Document images with source code:
★ ★ ★

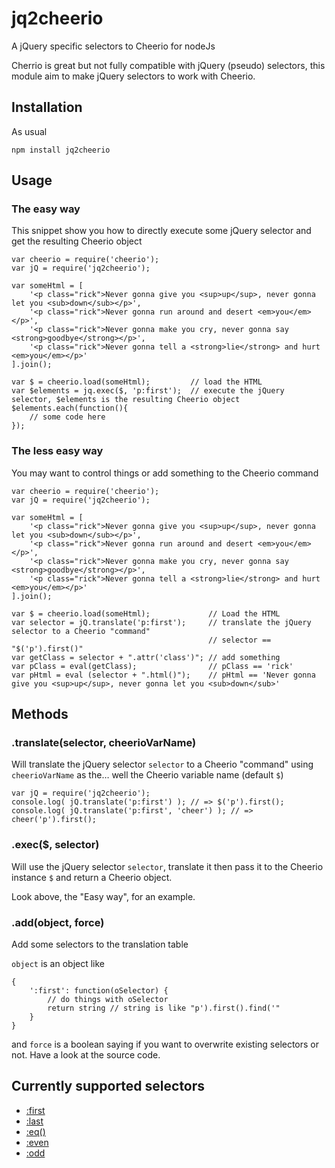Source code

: jq2cheerio
==========

A jQuery specific selectors to Cheerio for nodeJs

Cherrio is great but not fully compatible with jQuery (pseudo) selectors, this module aim to make jQuery selectors to work with Cheerio.

## Installation

As usual 

```
npm install jq2cheerio
```

## Usage

### The easy way

This snippet show you how to directly execute some jQuery selector and get the resulting Cheerio object

```
var cheerio = require('cheerio');
var jQ = require('jq2cheerio');

var someHtml = [
	'<p class="rick">Never gonna give you <sup>up</sup>, never gonna let you <sub>down</sub></p>',
	'<p class="rick">Never gonna run around and desert <em>you</em></p>',
	'<p class="rick">Never gonna make you cry, never gonna say <strong>goodbye</strong></p>',
	'<p class="rick">Never gonna tell a <strong>lie</strong> and hurt <em>you</em></p>'
].join();

var $ = cheerio.load(someHtml); 		// load the HTML
var $elements = jq.exec($, 'p:first');	// execute the jQuery selector, $elements is the resulting Cheerio object
$elements.each(function(){
	// some code here
});
```

### The less easy way

You may want to control things or add something to the Cheerio command

```
var cheerio = require('cheerio');
var jQ = require('jq2cheerio');

var someHtml = [
	'<p class="rick">Never gonna give you <sup>up</sup>, never gonna let you <sub>down</sub></p>',
	'<p class="rick">Never gonna run around and desert <em>you</em></p>',
	'<p class="rick">Never gonna make you cry, never gonna say <strong>goodbye</strong></p>',
	'<p class="rick">Never gonna tell a <strong>lie</strong> and hurt <em>you</em></p>'
].join();

var $ = cheerio.load(someHtml);				// Load the HTML
var selector = jQ.translate('p:first');		// translate the jQuery selector to a Cheerio "command"
											// selector == "$('p').first()"
var getClass = selector + ".attr('class')";	// add something
var pClass = eval(getClass);				// pClass == 'rick'
var pHtml = eval (selector + ".html()");	// pHtml == 'Never gonna give you <sup>up</sup>, never gonna let you <sub>down</sub>'
```

## Methods

### .translate(selector, cheerioVarName)

Will translate the jQuery selector `selector` to a Cheerio "command" using `cheerioVarName` as the… well the Cheerio variable name (default `$`)

```
var jQ = require('jq2cheerio');
console.log( jQ.translate('p:first') ); // => $('p').first();
console.log( jQ.translate('p:first', 'cheer') ); // => cheer('p').first();

```

### .exec($, selector)

Will use the jQuery selector `selector`, translate it then pass it to the Cheerio instance `$` and return a Cheerio object.

Look above, the "Easy way", for an example.

### .add(object, force)

Add some selectors to the translation table

`object` is an object like 

```
{
	':first': function(oSelector) {
		// do things with oSelector
		return string // string is like "p').first().find('"
	}
}
```

and `force` is a boolean saying if you want to overwrite existing selectors or not.
Have a look at the source code.

## Currently supported selectors

- [:first](http://api.jquery.com/first-selector/)
- [:last](http://api.jquery.com/last-selector/)
- [:eq()](http://api.jquery.com/eq-selector/)
- [:even](http://api.jquery.com/even-selector/)
- [:odd](http://api.jquery.com/odd-selector/)
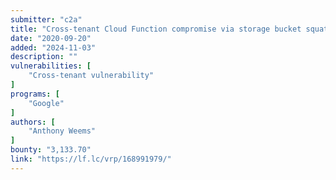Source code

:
 ```yaml
---
submitter: "c2a"
title: "Cross-tenant Cloud Function compromise via storage bucket squatting"
date: "2020-09-20"
added: "2024-11-03"
description: ""
vulnerabilities: [
    "Cross-tenant vulnerability"
]
programs: [
    "Google"
]
authors: [
    "Anthony Weems"
]
bounty: "3,133.70"
link: "https://lf.lc/vrp/168991979/"
---
```




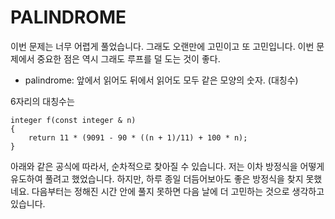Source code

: # PALINDROME

이번 문제는 너무 어렵게 풀었습니다. 그래도 오랜만에 고민이고 또 고민입니다. 이번 문제에서 중요한 점은 역시 그래도 루프를 덜 도는 것이 좋다.

- palindrome: 앞에서 읽어도 뒤에서 읽어도 모두 같은 모양의 숫자. (대칭수)

6자리의 대칭수는 

```
integer f(const integer & n)
{
    return 11 * (9091 - 90 * ((n + 1)/11) + 100 * n);
}
```

아래와 같은 공식에 따라서, 순차적으로 찾아질 수 있습니다.
저는 이차 방정식을 어떻게 유도하여 풀려고 했었습니다. 하지만, 하루 종일 더듬어보아도 좋은 방정식을 찾지 못했네요.
다음부터는 정해진 시간 안에 풀지 못하면 다음 날에 더 고민하는 것으로 생각하고 있습니다.
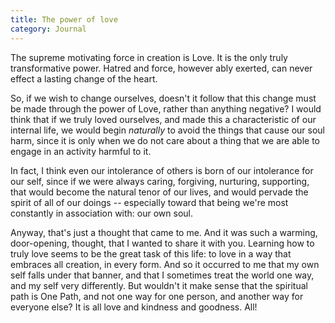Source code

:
 ```yaml
---
title: The power of love
category: Journal
---
```


The supreme motivating force in creation is Love.  It is the only truly
transformative power.  Hatred and force, however ably exerted, can never
effect a lasting change of the heart.

So, if we wish to change ourselves, doesn't it follow that this change
must be made through the power of Love, rather than anything negative?
I would think that if we truly loved ourselves, and made this a
characteristic of our internal life, we would begin *naturally* to avoid
the things that cause our soul harm, since it is only when we do not
care about a thing that we are able to engage in an activity harmful to
it.

In fact, I think even our intolerance of others is born of our
intolerance for our self, since if we were always caring, forgiving,
nurturing, supporting, that would become the natural tenor of our lives,
and would pervade the spirit of all of our doings -- especially toward
that being we're most constantly in association with: our own soul.

Anyway, that's just a thought that came to me.  And it was such a
warming, door-opening, thought, that I wanted to share it with you.
Learning how to truly love seems to be the great task of this life: to
love in a way that embraces all creation, in every form.  And so it
occurred to me that my own self falls under that banner, and that I
sometimes treat the world one way, and my self very differently.  But
wouldn't it make sense that the spiritual path is One Path, and not one
way for one person, and another way for everyone else?  It is all love
and kindness and goodness.  All!


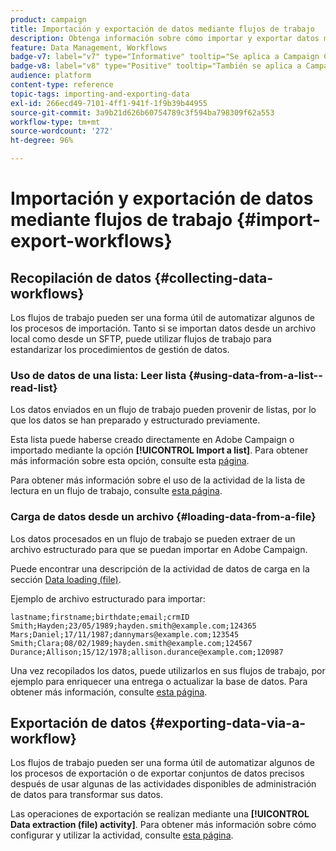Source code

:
 ```yaml
---
product: campaign
title: Importación y exportación de datos mediante flujos de trabajo
description: Obtenga información sobre cómo importar y exportar datos mediante flujos de trabajo en Campaign
feature: Data Management, Workflows
badge-v7: label="v7" type="Informative" tooltip="Se aplica a Campaign Classic v7"
badge-v8: label="v8" type="Positive" tooltip="También se aplica a Campaign v8"
audience: platform
content-type: reference
topic-tags: importing-and-exporting-data
exl-id: 266ecd49-7101-4ff1-941f-1f9b39b44955
source-git-commit: 3a9b21d626b60754789c3f594ba798309f62a553
workflow-type: tm+mt
source-wordcount: '272'
ht-degree: 96%

---
```


# Importación y exportación de datos mediante flujos de trabajo {#import-export-workflows}



## Recopilación de datos {#collecting-data-workflows}

Los flujos de trabajo pueden ser una forma útil de automatizar algunos de los procesos de importación. Tanto si se importan datos desde un archivo local como desde un SFTP, puede utilizar flujos de trabajo para estandarizar los procedimientos de gestión de datos.

### Uso de datos de una lista: Leer lista {#using-data-from-a-list--read-list}

Los datos enviados en un flujo de trabajo pueden provenir de listas, por lo que los datos se han preparado y estructurado previamente.

Esta lista puede haberse creado directamente en Adobe Campaign o importado mediante la opción **[!UICONTROL Import a list]**. Para obtener más información sobre esta opción, consulte esta [página](../../platform/using/about-generic-imports-exports.md).

Para obtener más información sobre el uso de la actividad de la lista de lectura en un flujo de trabajo, consulte [esta página](../../workflow/using/read-list.md).

### Carga de datos desde un archivo {#loading-data-from-a-file}

Los datos procesados en un flujo de trabajo se pueden extraer de un archivo estructurado para que se puedan importar en Adobe Campaign.

Puede encontrar una descripción de la actividad de datos de carga en la sección [Data loading (file)](../../workflow/using/data-loading--file-.md).

Ejemplo de archivo estructurado para importar:

```
lastname;firstname;birthdate;email;crmID
Smith;Hayden;23/05/1989;hayden.smith@example.com;124365
Mars;Daniel;17/11/1987;dannymars@example.com;123545
Smith;Clara;08/02/1989;hayden.smith@example.com;124567
Durance;Allison;15/12/1978;allison.durance@example.com;120987
```

Una vez recopilados los datos, puede utilizarlos en sus flujos de trabajo, por ejemplo para enriquecer una entrega o actualizar la base de datos. Para obtener más información, consulte [esta página](../../workflow/using/how-to-use-workflow-data.md).

## Exportación de datos {#exporting-data-via-a-workflow}

Los flujos de trabajo pueden ser una forma útil de automatizar algunos de los procesos de exportación o de exportar conjuntos de datos precisos después de usar algunas de las actividades disponibles de administración de datos para transformar sus datos.

Las operaciones de exportación se realizan mediante una **[!UICONTROL Data extraction (file) activity]**. Para obtener más información sobre cómo configurar y utilizar la actividad, consulte [esta página](../../workflow/using/extraction--file-.md).
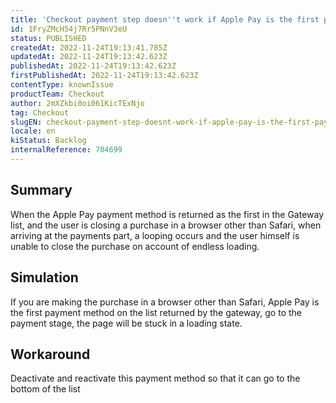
 ```yaml
---
title: 'Checkout payment step doesn''t work if Apple Pay is the first payment method'
id: 1FryZMcH54j7Rr5PNnV3eU
status: PUBLISHED
createdAt: 2022-11-24T19:13:41.785Z
updatedAt: 2022-11-24T19:13:42.623Z
publishedAt: 2022-11-24T19:13:42.623Z
firstPublishedAt: 2022-11-24T19:13:42.623Z
contentType: knownIssue
productTeam: Checkout
author: 2mXZkbi0oi061KicTExNjo
tag: Checkout
slugEN: checkout-payment-step-doesnt-work-if-apple-pay-is-the-first-payment-method
locale: en
kiStatus: Backlog
internalReference: 704699
---
```


## Summary


When the Apple Pay payment method is returned as the first in the Gateway list, and the user is closing a purchase in a browser other than Safari, when arriving at the payments part, a looping occurs and the user himself is unable to close the purchase on account of endless loading.



## Simulation


If you are making the purchase in a browser other than Safari, Apple Pay is the first payment method on the list returned by the gateway, go to the payment stage, the page will be stuck in a loading state.



## Workaround


Deactivate and reactivate this payment method so that it can go to the bottom of the list

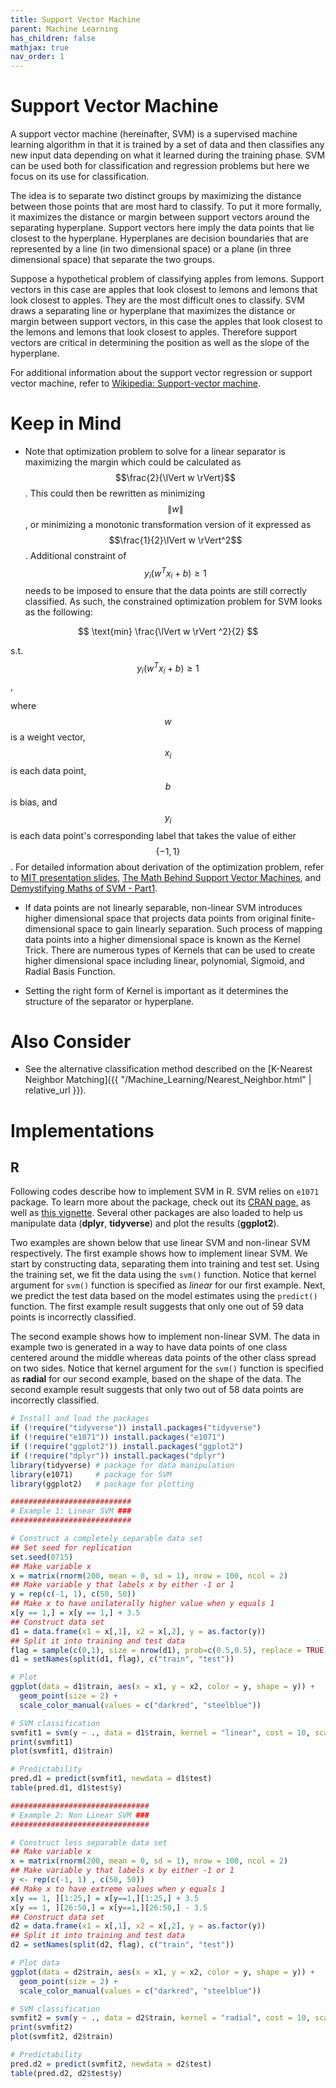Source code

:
 ```yaml
---
title: Support Vector Machine
parent: Machine Learning
has_children: false
mathjax: true
nav_order: 1
---
```


# Support Vector Machine

A support vector machine (hereinafter, SVM) is a supervised machine learning algorithm in that it is trained by a set of data and then classifies any new input data depending on what it learned during the training phase. SVM can be used both for classification and regression problems but here we focus on its use for classification. 

The idea is to separate two distinct groups by maximizing the distance between those points that are most hard to classify. To put it more formally, it maximizes the distance or margin between support vectors around the separating hyperplane. Support vectors here imply the data points that lie closest to the hyperplane. Hyperplanes are decision boundaries that are represented by a line (in two dimensional space) or a plane (in three dimensional space) that separate the two groups. 

Suppose a hypothetical problem of classifying apples from lemons. Support vectors in this case are apples that look closest to lemons and lemons that look closest to apples. They are the most difficult ones to classify. SVM draws a separating line or hyperplane that maximizes the distance or margin between support vectors, in this case the apples that look closest to the lemons and lemons that look closest to apples. Therefore support vectors are critical in determining the position as well as the slope of the hyperplane.  

For additional information about the support vector regression or support vector machine, refer to [Wikipedia: Support-vector machine](https://en.wikipedia.org/wiki/Support-vector_machine).

# Keep in Mind
- Note that optimization problem to solve for a linear separator is maximizing the margin which could be calculated as $$\frac{2}{\lVert w \rVert}$$. This could then be rewritten as minimizing $$\lVert w \rVert$$, or minimizing a monotonic transformation version of it expressed as $$\frac{1}{2}\lVert w \rVert^2$$. Additional constraint of $$y_i(w^T x_i + b) \geq 1$$ needs to be imposed to ensure that the data points are still correctly classified. As such, the constrained optimization problem for SVM looks as the following:  

$$
\text{min} \frac{\lVert w \rVert ^2}{2}
$$

s.t. $$y_i(w^T x_i + b) \geq 1$$, 

where $$w$$ is a weight vector, $$x_i$$ is each data point, $$b$$ is bias, and $$y_i$$ is each data point's corresponding label that takes the value of either $$\{-1, 1\}$$. 
For detailed information about derivation of the optimization problem, refer to [MIT presentation slides](http://web.mit.edu/6.034/wwwbob/svm-notes-long-08.pdf), [The Math Behind Support Vector Machines](https://www.byteofmath.com/the-math-behind-support-vector-machines/), and [Demystifying Maths of SVM - Part1](https://towardsdatascience.com/demystifying-maths-of-svm-13ccfe00091e).

- If data points are not linearly separable, non-linear SVM introduces higher dimensional space that projects data points from original finite-dimensional space to gain linearly separation. Such process of mapping data points into a higher dimensional space is known as the Kernel Trick. There are numerous types of Kernels that can be used to create higher dimensional space including linear, polynomial, Sigmoid, and Radial Basis Function. 

- Setting the right form of Kernel is important as it determines the structure of the separator or hyperplane.

# Also Consider 

- See the alternative classification method described on the [K-Nearest Neighbor Matching]({{ "/Machine_Learning/Nearest_Neighbor.html" | relative_url }}). 


# Implementations

## R

Following codes describe how to implement SVM in R. SVM relies on ``e1071`` package. To learn more about the package, check out its [CRAN page](https://cran.r-project.org/web/packages/e1071/index.html), as well as [this vignette](https://cran.r-project.org/web/packages/e1071/vignettes/svmdoc.pdf). Several other packages are also loaded to help us manipulate data (**dplyr**, **tidyverse**) and plot the results (**ggplot2**). 

Two examples are shown below that use linear SVM and non-linear SVM respectively. The first example shows how to implement linear SVM. We start by constructing data, separating them into training and test set. Using the training set, we fit the data using the `svm()` function. Notice that kernel argument for ``svm()`` function is specified as *linear* for our first example. Next, we predict the test data based on the model estimates using the `predict()` function. The first example result suggests that only one out of 59 data points is incorrectly classified. 

The second example shows how to implement non-linear SVM. The data in example two is generated in a way to have data points of one class centered around the middle whereas data points of the other class spread on two sides. Notice that kernel argument for the `svm()` function is specified as **radial** for our second example, based on the shape of the data. The second example result suggests that only two out of 58 data points are incorrectly classified. 

```r
# Install and load the packages
if (!require("tidyverse")) install.packages("tidyverse")
if (!require("e1071")) install.packages("e1071")
if (!require("ggplot2")) install.packages("ggplot2")
if (!require("dplyr")) install.packages("dplyr")
library(tidyverse) # package for data manipulation
library(e1071)     # package for SVM 
library(ggplot2)   # package for plotting

###########################
# Example 1: Linear SVM ###
###########################

# Construct a completely separable data set
## Set seed for replication
set.seed(0715) 
## Make variable x 
x = matrix(rnorm(200, mean = 0, sd = 1), nrow = 100, ncol = 2) 
## Make variable y that labels x by either -1 or 1
y = rep(c(-1, 1), c(50, 50)) 
## Make x to have unilaterally higher value when y equals 1 
x[y == 1,] = x[y == 1,] + 3.5 
## Construct data set
d1 = data.frame(x1 = x[,1], x2 = x[,2], y = as.factor(y))
## Split it into training and test data
flag = sample(c(0,1), size = nrow(d1), prob=c(0.5,0.5), replace = TRUE) 
d1 = setNames(split(d1, flag), c("train", "test"))

# Plot
ggplot(data = d1$train, aes(x = x1, y = x2, color = y, shape = y)) +
  geom_point(size = 2) + 
  scale_color_manual(values = c("darkred", "steelblue"))

# SVM classification 
svmfit1 = svm(y ~ ., data = d1$train, kernel = "linear", cost = 10, scale = FALSE)
print(svmfit1)
plot(svmfit1, d1$train)

# Predictability
pred.d1 = predict(svmfit1, newdata = d1$test) 
table(pred.d1, d1$test$y)

###############################
# Example 2: Non Linear SVM ###
###############################

# Construct less separable data set
## Make variable x 
x = matrix(rnorm(200, mean = 0, sd = 1), nrow = 100, ncol = 2) 
## Make variable y that labels x by either -1 or 1
y <- rep(c(-1, 1) , c(50, 50)) 
## Make x to have extreme values when y equals 1 
x[y == 1, ][1:25,] = x[y==1,][1:25,] + 3.5
x[y == 1, ][26:50,] = x[y==1,][26:50,] - 3.5
## Construct data set
d2 = data.frame(x1 = x[,1], x2 = x[,2], y = as.factor(y)) 
## Split it into training and test data
d2 = setNames(split(d2, flag), c("train", "test"))

# Plot data
ggplot(data = d2$train, aes(x = x1, y = x2, color = y, shape = y)) +
  geom_point(size = 2) + 
  scale_color_manual(values = c("darkred", "steelblue"))

# SVM classification
svmfit2 = svm(y ~ ., data = d2$train, kernel = "radial", cost = 10, scale = FALSE)
print(svmfit2)
plot(svmfit2, d2$train)

# Predictability
pred.d2 = predict(svmfit2, newdata = d2$test) 
table(pred.d2, d2$test$y)

```
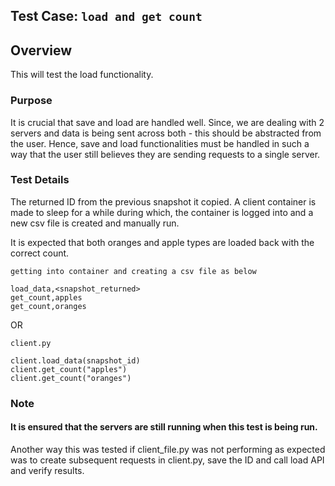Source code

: ## Test Case: `load and get count`

## Overview
This will test the load functionality.

### Purpose
It is crucial that save and load are handled well. Since, we are dealing with 2 servers and data is being sent across both - this should be abstracted from the user. Hence, save and load functionalities must be handled in such a way that the user still believes they are sending requests to a single server.

### Test Details

The returned ID from the previous snapshot it copied. A client container is made to sleep for a while during which, the container is logged into and a new csv file is created and manually run.

It is expected that both oranges and apple types are loaded back with the correct count.

```
getting into container and creating a csv file as below

load_data,<snapshot_returned>
get_count,apples
get_count,oranges
```

OR

```
client.py

client.load_data(snapshot_id)
client.get_count("apples")
client.get_count("oranges")
```

### Note
#### It is ensured that the servers are still running when this test is being run.

Another way this was tested if client_file.py was not performing as expected was to create subsequent requests in client.py, save the ID and call load API and verify results.
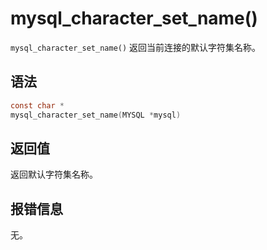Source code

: mysql_character_set_name() 
===============================================

`mysql_character_set_name()` 返回当前连接的默认字符集名称。

语法 
-----------------------

```c
const char *
mysql_character_set_name(MYSQL *mysql)
```



返回值 
------------------------

返回默认字符集名称。

报错信息 
-------------------------

无。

★ ★ ★

Within this data, count the lines that include the string "cómo" and write the number with nothing else.

2